[Start of section]

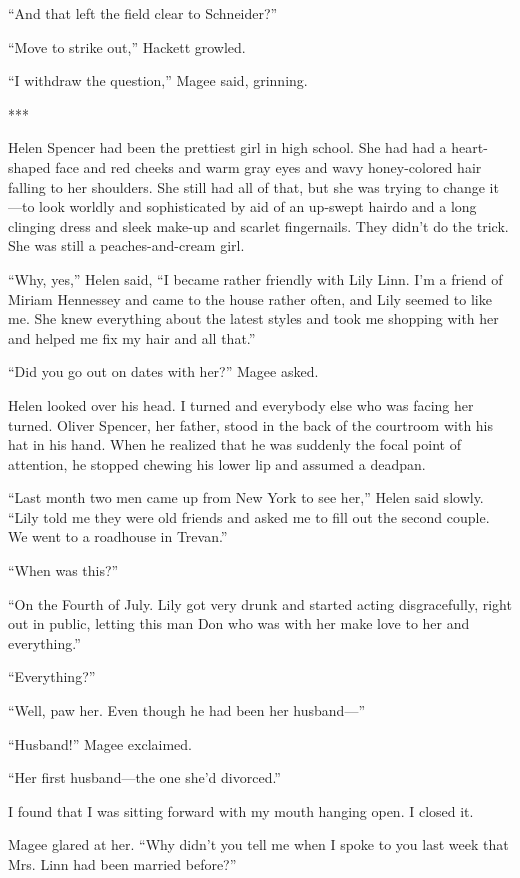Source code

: {“And that left the field clear to Schneider?”

“Move to strike out,” Hackett growled.

“I withdraw the question,” Magee said, grinning.

***

Helen Spencer had been the prettiest girl in high school. She had had a heart-shaped face and red cheeks and warm gray eyes and wavy honey-colored hair falling to her shoulders. She still had all of that, but she was trying to change it—to look worldly and sophisticated by aid of an up-swept hairdo and a long clinging dress and sleek make-up and scarlet fingernails. They didn’t do the trick. She was still a peaches-and-cream girl.

“Why, yes,” Helen said, “I became rather friendly with Lily Linn. I’m a friend of Miriam Hennessey and came to the house rather often, and Lily seemed to like me. She knew everything about the latest styles and took me shopping with her and helped me fix my hair and all that.”

“Did you go out on dates with her?” Magee asked.

Helen looked over his head. I turned and everybody else who was facing her turned. Oliver Spencer, her father, stood in the back of the courtroom with his hat in his hand. When he realized that he was suddenly the focal point of attention, he stopped chewing his lower lip and assumed a deadpan.

“Last month two men came up from New York to see her,” Helen said slowly. “Lily told me they were old friends and asked me to fill out the second couple. We went to a roadhouse in Trevan.”

“When was this?”

“On the Fourth of July. Lily got very drunk and started acting disgracefully, right out in public, letting this man Don who was with her make love to her and everything.”

“Everything?”

“Well, paw her. Even though he had been her husband—”

“Husband!” Magee exclaimed.

“Her first husband—the one she’d divorced.”

I found that I was sitting forward with my mouth hanging open. I closed it.

Magee glared at her. “Why didn’t you tell me when I spoke to you last week that Mrs. Linn had been married before?”

}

[End of section]

# REQUIREMENT:
Only the last part of the entries above is needed: please copy the line with "out on dates" and each line after it exactly.

# SOLUTION TO THIS TASK:
“Did you go out on dates with her?” Magee asked.

Helen looked over his head. I turned and everybody else who was facing her turned. Oliver Spencer, her father, stood in the back of the courtroom with his hat in his hand. When he realized that he was suddenly the focal point of attention, he stopped chewing his lower lip and assumed a deadpan.

“Last month two men came up from New York to see her,” Helen said slowly. “Lily told me they were old friends and asked me to fill out the second couple. We went to a roadhouse in Trevan.”

“When was this?”

“On the Fourth of July. Lily got very drunk and started acting disgracefully, right out in public, letting this man Don who was with her make love to her and everything.”

“Everything?”

“Well, paw her. Even though he had been her husband—”

“Husband!” Magee exclaimed.

“Her first husband—the one she’d divorced.”

I found that I was sitting forward with my mouth hanging open. I closed it.

Magee glared at her. “Why didn’t you tell me when I spoke to you last week that Mrs. Linn had been married before?”

}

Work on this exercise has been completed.